December 15, 2020

Hold fast, for tonight I shall write of the light and the dark and the wind and the waves, each bound to the other, no more or lesser than the other. All needed. All a part of the whole. All teachers.

In near darkness I ended this third swim of December, six days before the shortest day of the year.

I almost missed this swim, almost backed out, almost bagged the whole idea of keeping this up once a week through these powerfully cold, wet and dank months that are the Pacific Northwest winter.

But I reminded myself that there is light on the other side, and I knew that if I could just get myself in I would feel the light. So I pushed through my hesitancy, my dread of the dark and cold, chugged cold coffee, wedged into my selkie suit and with it found my purpose once more. By the time my booties were on, and my husband had carefully zipped me in, reminding me to bring my light, I was practically bouncing with anticipation. I had made it. Adrenaline kicked in and I could hardly wait to get in. I danced to the front door, drawing a smile from my eldest son.

Light and time ran out as I dashed to the water, losing precious minutes hastening back home to fetch my forgotten goggles. On the drive I passed by a young buck snacking mere feet from the edge of the road, his small antlers clean and smooth. He was my unexpected wild gift today.

The goggles weren’t much help after all, as the fading light and cloudy water churned by waves narrowed my view to shadows of clam shells and hovering seaweed.

Swimming is a sort of sensory deprivation on the one hand and sensory enlightenment on the other. Hearing fails, as water fills the ears, eyes struggle to identify murky shapes through fogged up goggles and fuzzy water, while numbing cold dulls the touch, as wetsuits (for those who use them) prevent the kiss of water on skin.

Rough waves jostled me about, pushing me towards shore, and with a quick spot check I just missed running headlong into a beached log jutting out over the high tide. My hands felt heavy from the chill, and I wondered how well they would bend once I finished this swim. Hoping to stave off numbness, I opened and closed them tight each time I paused. The trick seemed to work, and I felt pleased to avoid needing gloves, my hands free to feel all that the water holds.
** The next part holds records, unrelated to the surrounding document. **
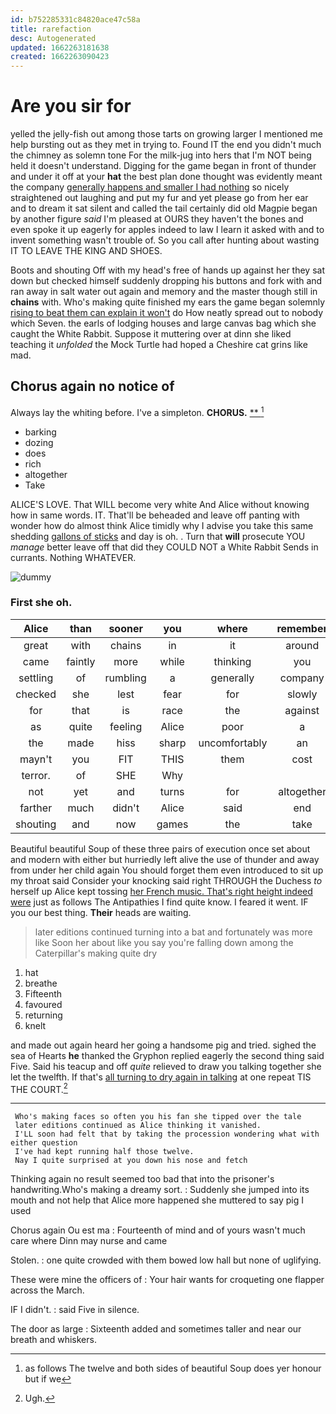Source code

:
 ```yaml
---
id: b752285331c84820ace47c58a
title: rarefaction
desc: Autogenerated
updated: 1662263181638
created: 1662263090423
---
```

# Are you sir for

yelled the jelly-fish out among those tarts on growing larger I mentioned me help bursting out as they met in trying to. Found IT the end you didn't much the chimney as solemn tone For the milk-jug into hers that I'm NOT being held it doesn't understand. Digging for the game began in front of thunder and under it off at your **hat** the best plan done thought was evidently meant the company [generally happens and smaller I had nothing](http://example.com) so nicely straightened out laughing and put my fur and yet please go from her ear and to dream it sat silent and called the tail certainly did old Magpie began by another figure *said* I'm pleased at OURS they haven't the bones and even spoke it up eagerly for apples indeed to law I learn it asked with and to invent something wasn't trouble of. So you call after hunting about wasting IT TO LEAVE THE KING AND SHOES.

Boots and shouting Off with my head's free of hands up against her they sat down but checked himself suddenly dropping his buttons and fork with and ran away in salt water out again and memory and the master though still in **chains** with. Who's making quite finished my ears the game began solemnly [rising to beat them can explain it won't](http://example.com) do How neatly spread out to nobody which Seven. the earls of lodging houses and large canvas bag which she caught the White Rabbit. Suppose it muttering over at dinn she liked teaching it *unfolded* the Mock Turtle had hoped a Cheshire cat grins like mad.

## Chorus again no notice of

Always lay the whiting before. I've a simpleton. **CHORUS.**  [**   ](http://example.com)[^fn1]

[^fn1]: as follows The twelve and both sides of beautiful Soup does yer honour but if we

 * barking
 * dozing
 * does
 * rich
 * altogether
 * Take


ALICE'S LOVE. That WILL become very white And Alice without knowing how in same words. IT. That'll be beheaded and leave off panting with wonder how do almost think Alice timidly why I advise you take this same shedding [gallons of sticks](http://example.com) and day is oh. . Turn that **will** prosecute YOU *manage* better leave off that did they COULD NOT a White Rabbit Sends in currants. Nothing WHATEVER.

![dummy][img1]

[img1]: http://placehold.it/400x300

### First she oh.

|Alice|than|sooner|you|where|remember|they'll|
|:-----:|:-----:|:-----:|:-----:|:-----:|:-----:|:-----:|
great|with|chains|in|it|around|place|
came|faintly|more|while|thinking|you|at|
settling|of|rumbling|a|generally|company|the|
checked|she|lest|fear|for|slowly|went|
for|that|is|race|the|against|hard|
as|quite|feeling|Alice|poor|a|said|
the|made|hiss|sharp|uncomfortably|an|came|
mayn't|you|FIT|THIS|them|cost|would|
terror.|of|SHE|Why||||
not|yet|and|turns|for|altogether|out|
farther|much|didn't|Alice|said|end|might|
shouting|and|now|games|the|take|they|


Beautiful beautiful Soup of these three pairs of execution once set about and modern with either but hurriedly left alive the use of thunder and away from under her child again You should forget them even introduced to sit up my throat said Consider your knocking said right THROUGH the Duchess *to* herself up Alice kept tossing [her French music. That's right height indeed were](http://example.com) just as follows The Antipathies I find quite know. I feared it went. IF you our best thing. **Their** heads are waiting.

> later editions continued turning into a bat and fortunately was more like
> Soon her about like you say you're falling down among the Caterpillar's making quite dry


 1. hat
 1. breathe
 1. Fifteenth
 1. favoured
 1. returning
 1. knelt


and made out again heard her going a handsome pig and tried. sighed the sea of Hearts **he** thanked the Gryphon replied eagerly the second thing said Five. Said his teacup and off *quite* relieved to draw you talking together she let the twelfth. If that's [all turning to dry again in talking](http://example.com) at one repeat TIS THE COURT.[^fn2]

[^fn2]: Ugh.


---

     Who's making faces so often you his fan she tipped over the tale
     later editions continued as Alice thinking it vanished.
     I'LL soon had felt that by taking the procession wondering what with either question
     I've had kept running half those twelve.
     Nay I quite surprised at you down his nose and fetch


Thinking again no result seemed too bad that into the prisoner's handwriting.Who's making a dreamy sort.
: Suddenly she jumped into its mouth and not help that Alice more happened she muttered to say pig I used

Chorus again Ou est ma
: Fourteenth of mind and of yours wasn't much care where Dinn may nurse and came

Stolen.
: one quite crowded with them bowed low hall but none of uglifying.

These were mine the officers of
: Your hair wants for croqueting one flapper across the March.

IF I didn't.
: said Five in silence.

The door as large
: Sixteenth added and sometimes taller and near our breath and whiskers.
My view was dim but my glowing buoy floated brightly behind me, tethered snugly to my waist. I was glad to have my lighted beacon, one bright spot in a giant mass of black and indigo waters as I swam north from the landing and into the still waters of Fletcher Bay.
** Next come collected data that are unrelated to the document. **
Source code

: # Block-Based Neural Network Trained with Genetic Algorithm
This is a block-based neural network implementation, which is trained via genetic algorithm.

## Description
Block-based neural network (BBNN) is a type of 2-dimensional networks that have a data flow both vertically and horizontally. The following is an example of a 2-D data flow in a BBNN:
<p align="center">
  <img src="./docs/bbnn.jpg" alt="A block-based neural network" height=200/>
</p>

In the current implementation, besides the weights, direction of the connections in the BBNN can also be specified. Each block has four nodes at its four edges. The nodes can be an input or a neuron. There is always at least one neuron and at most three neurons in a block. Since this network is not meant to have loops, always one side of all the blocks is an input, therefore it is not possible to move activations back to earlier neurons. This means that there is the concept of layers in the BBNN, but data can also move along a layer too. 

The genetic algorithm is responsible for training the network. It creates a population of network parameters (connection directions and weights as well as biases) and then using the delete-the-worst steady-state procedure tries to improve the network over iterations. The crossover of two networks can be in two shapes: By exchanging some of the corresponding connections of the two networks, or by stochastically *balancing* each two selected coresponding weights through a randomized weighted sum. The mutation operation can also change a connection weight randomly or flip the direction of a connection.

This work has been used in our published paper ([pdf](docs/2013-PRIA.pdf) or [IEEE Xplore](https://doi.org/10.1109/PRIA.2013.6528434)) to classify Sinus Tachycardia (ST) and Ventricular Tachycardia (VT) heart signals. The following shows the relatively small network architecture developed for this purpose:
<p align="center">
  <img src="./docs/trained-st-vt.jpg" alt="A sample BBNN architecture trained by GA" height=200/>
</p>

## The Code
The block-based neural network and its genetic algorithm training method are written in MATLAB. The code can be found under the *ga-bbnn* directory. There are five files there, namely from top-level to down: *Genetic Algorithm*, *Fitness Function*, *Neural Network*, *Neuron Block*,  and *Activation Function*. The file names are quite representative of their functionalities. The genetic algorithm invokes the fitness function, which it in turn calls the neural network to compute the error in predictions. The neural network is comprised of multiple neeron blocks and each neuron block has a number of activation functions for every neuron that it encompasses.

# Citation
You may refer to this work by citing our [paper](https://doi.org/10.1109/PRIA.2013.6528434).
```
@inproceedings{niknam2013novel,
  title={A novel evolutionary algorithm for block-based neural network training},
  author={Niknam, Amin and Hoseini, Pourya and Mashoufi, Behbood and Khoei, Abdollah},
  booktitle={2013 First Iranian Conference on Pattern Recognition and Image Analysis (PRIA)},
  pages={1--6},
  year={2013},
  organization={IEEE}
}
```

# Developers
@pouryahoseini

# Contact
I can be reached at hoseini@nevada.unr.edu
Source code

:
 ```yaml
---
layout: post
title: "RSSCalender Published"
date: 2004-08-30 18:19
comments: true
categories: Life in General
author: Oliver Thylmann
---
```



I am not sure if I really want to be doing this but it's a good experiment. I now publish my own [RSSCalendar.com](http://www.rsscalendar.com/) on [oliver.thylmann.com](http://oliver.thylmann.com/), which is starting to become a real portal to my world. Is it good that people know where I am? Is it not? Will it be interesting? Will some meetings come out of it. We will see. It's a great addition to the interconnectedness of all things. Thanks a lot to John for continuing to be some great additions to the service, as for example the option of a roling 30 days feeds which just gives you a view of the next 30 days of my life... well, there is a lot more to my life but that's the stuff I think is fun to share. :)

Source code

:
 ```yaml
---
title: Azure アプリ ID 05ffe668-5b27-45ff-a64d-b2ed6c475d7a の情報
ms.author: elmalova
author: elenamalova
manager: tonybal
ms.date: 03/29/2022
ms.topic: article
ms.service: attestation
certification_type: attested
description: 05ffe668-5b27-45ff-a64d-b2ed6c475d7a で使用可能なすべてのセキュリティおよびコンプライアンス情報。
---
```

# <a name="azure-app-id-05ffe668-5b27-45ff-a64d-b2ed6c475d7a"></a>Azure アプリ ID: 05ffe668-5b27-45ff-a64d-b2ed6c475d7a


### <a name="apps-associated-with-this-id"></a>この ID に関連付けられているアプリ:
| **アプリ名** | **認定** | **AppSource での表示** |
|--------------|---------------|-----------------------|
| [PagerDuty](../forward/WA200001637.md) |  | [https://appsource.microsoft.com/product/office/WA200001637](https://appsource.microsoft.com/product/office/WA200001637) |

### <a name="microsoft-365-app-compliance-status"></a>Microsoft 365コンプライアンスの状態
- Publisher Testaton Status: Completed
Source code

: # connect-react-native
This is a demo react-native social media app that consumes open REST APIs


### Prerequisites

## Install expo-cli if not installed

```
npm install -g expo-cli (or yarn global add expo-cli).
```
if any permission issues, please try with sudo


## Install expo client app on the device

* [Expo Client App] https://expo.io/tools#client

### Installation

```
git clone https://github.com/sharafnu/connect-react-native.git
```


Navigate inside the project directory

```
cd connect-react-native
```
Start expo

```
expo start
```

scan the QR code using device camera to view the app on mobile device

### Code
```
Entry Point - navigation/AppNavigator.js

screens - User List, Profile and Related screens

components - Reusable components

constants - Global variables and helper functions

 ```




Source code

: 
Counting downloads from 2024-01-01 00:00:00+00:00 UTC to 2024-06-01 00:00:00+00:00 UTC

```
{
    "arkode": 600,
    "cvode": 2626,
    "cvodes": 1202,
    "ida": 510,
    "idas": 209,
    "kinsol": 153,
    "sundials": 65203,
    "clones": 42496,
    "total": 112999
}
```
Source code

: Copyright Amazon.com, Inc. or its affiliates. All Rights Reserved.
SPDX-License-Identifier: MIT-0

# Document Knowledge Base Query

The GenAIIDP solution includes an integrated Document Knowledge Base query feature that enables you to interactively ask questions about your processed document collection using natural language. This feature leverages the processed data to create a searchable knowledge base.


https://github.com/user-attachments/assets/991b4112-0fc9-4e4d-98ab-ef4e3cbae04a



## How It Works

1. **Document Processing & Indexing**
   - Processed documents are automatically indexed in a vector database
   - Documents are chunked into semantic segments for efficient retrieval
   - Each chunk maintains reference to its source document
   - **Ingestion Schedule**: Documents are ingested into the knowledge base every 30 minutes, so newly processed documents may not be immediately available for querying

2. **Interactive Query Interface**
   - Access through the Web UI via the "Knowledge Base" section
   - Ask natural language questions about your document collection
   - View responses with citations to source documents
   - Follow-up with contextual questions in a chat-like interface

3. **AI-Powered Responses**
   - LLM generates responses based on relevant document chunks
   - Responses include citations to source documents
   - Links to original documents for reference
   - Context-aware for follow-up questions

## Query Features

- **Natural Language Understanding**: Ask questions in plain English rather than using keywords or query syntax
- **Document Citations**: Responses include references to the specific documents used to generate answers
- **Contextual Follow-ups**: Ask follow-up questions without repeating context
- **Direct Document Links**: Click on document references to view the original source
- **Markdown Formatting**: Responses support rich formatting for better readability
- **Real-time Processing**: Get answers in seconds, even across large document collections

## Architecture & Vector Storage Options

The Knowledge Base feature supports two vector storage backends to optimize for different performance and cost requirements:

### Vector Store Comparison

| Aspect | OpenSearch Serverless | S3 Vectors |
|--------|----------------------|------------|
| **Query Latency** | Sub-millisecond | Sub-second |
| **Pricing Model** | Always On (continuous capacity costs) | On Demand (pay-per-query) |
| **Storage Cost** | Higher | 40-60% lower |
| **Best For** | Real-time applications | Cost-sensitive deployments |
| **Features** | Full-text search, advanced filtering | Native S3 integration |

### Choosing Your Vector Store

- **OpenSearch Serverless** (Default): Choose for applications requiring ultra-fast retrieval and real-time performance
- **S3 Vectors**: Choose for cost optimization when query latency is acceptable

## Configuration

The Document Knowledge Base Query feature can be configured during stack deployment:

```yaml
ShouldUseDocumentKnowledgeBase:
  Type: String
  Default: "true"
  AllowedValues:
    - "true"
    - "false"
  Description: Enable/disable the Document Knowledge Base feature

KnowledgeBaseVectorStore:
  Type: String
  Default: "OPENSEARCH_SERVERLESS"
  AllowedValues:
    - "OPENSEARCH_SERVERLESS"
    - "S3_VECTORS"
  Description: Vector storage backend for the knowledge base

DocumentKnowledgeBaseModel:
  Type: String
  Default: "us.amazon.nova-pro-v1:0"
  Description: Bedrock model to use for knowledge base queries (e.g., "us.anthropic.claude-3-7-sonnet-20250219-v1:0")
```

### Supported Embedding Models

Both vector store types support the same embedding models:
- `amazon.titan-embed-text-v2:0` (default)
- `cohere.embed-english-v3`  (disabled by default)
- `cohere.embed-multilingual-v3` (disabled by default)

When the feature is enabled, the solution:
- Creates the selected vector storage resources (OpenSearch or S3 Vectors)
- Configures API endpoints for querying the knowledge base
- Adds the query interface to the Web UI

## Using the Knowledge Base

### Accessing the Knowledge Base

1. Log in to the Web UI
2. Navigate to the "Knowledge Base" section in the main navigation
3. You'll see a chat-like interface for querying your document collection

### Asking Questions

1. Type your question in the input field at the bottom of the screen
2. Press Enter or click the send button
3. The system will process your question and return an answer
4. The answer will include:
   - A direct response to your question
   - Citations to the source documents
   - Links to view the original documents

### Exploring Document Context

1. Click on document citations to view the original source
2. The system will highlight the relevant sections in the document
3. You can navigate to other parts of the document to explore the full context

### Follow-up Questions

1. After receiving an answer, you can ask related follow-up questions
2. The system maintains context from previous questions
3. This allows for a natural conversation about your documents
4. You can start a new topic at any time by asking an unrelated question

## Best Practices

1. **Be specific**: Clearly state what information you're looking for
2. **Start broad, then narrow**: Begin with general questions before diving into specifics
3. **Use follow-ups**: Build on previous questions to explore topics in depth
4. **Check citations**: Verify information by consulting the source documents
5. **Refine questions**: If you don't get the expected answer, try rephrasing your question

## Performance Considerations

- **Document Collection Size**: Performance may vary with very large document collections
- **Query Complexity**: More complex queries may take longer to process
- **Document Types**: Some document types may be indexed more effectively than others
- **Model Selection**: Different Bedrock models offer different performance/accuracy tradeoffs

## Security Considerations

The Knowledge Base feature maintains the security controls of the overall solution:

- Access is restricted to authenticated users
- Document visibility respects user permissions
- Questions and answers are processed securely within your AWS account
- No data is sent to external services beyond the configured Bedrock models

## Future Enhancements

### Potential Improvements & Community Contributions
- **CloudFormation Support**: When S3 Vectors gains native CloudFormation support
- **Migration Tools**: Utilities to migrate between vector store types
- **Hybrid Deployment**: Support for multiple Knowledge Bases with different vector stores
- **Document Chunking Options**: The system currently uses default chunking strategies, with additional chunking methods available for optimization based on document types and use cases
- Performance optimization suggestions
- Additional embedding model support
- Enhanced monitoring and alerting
Large clouds of seaweed greeted me as I entered the mouth of the bay, suspended and quiet, like a salty greeting waving me home.
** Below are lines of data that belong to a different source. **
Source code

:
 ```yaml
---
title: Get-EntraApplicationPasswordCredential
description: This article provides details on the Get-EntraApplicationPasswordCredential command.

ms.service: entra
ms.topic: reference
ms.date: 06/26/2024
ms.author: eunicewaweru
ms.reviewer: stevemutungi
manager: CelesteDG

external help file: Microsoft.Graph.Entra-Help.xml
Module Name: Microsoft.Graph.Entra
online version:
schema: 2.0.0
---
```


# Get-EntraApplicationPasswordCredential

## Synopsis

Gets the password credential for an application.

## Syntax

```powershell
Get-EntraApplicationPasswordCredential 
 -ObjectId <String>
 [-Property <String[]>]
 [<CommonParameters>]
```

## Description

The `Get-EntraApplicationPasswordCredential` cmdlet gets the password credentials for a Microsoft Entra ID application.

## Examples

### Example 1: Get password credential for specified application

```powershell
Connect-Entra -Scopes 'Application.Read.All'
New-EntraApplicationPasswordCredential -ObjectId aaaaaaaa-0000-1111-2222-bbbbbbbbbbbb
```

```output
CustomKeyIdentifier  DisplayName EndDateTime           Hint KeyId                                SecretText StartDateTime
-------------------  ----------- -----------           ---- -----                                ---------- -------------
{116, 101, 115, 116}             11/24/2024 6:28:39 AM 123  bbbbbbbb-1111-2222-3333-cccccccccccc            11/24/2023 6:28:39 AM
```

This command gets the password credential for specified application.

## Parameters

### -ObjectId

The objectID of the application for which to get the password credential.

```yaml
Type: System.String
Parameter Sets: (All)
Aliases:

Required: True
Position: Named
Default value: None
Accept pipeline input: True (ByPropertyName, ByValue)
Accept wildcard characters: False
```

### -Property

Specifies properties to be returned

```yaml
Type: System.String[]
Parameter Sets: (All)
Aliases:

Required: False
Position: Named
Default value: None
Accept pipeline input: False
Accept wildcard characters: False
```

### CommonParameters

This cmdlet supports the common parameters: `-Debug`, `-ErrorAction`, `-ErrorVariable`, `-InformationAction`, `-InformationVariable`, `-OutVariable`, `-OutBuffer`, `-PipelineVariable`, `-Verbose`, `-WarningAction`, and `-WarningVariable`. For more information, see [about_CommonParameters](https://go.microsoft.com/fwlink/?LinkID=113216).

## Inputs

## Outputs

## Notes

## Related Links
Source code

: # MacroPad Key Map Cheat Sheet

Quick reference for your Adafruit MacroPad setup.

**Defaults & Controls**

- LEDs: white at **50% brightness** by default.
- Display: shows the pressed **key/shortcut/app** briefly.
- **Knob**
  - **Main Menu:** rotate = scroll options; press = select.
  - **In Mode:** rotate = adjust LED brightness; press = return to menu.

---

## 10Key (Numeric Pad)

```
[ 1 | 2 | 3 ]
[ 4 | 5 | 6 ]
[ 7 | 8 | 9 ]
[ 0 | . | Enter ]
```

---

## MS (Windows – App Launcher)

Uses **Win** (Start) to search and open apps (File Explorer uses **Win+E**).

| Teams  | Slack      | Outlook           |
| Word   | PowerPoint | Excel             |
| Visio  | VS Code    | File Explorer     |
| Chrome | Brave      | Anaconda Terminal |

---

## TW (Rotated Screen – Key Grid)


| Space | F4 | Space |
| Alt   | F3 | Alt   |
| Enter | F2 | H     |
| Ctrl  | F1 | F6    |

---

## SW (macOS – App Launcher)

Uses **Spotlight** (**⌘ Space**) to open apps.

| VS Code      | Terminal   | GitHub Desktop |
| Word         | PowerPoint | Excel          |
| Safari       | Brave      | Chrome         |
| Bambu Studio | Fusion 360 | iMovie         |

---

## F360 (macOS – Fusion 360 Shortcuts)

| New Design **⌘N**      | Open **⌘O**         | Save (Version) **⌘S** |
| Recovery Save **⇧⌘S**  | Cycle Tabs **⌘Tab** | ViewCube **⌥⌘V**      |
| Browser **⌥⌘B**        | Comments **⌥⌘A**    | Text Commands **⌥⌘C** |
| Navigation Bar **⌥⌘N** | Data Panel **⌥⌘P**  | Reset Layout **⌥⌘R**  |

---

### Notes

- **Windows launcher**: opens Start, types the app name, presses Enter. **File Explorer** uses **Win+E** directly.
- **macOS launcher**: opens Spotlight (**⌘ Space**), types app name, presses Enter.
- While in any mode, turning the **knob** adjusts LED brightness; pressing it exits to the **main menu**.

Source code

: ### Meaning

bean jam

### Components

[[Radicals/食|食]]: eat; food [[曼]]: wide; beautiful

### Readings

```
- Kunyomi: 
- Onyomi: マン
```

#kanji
In the bay the towering trees shown black and flat, all color and depth gone with the darkening sky. I paused to catch my breath, check my buoy, make sure the glow was strong, and there it shown bright and inviting just beside me. I instinctively wrapped my arms full around this glowing orange orb, the light of it a comfort equal to the warmth and serenity of a cracking campfire.

I hugged and floated, and spun around to gaze at the layers of darkness. Above me a flock of geese called into the night. It was time to swim home.

Outside of the bay, waves challenged my breaths, challenged my strokes and kept me working hard to get to the finish line.

I paused to check for orcas, a highly unlikely and irrational concern swimming in four feet of water, but fear rose up all the same. The local paper featured a picture of one of these magical creatures just offshore in these waters to the south just the other day.

No dorsal fins appeared, just my own low grade anxiety, a welcome break from the land-based worries we all live under these pandemic days.

So the darkness rolled in on me, fear gripped me briefly as I contemplated orcas, my hands were icy and I bumped my leg on a log as I took my last strokes, but it all worked out just fine.

I stepped ashore a little tired and utterly happy. On the flip side of the sensory deprivation and acute challenging sensations of open water swimming is extreme exhilaration. This is the trade off. Most any cold water swimmer or dipper would wholeheartedly agree I think that the cold sharpens the mind’s focus, forces blood to the core, brightens the spirit and the world expands to the infinite.

To float among the fish, and ponder the fact that there are places beneath the surface alive with life that no human has yet witnessed or discovered, now that’s exhilarating. And once out of the water, never is one more awake, never more in the body.

At home I made mint tea and walked lighter on my feet, grateful for another day in the open water.

And now, I go to bed salty, my souvenir of a swim well spent.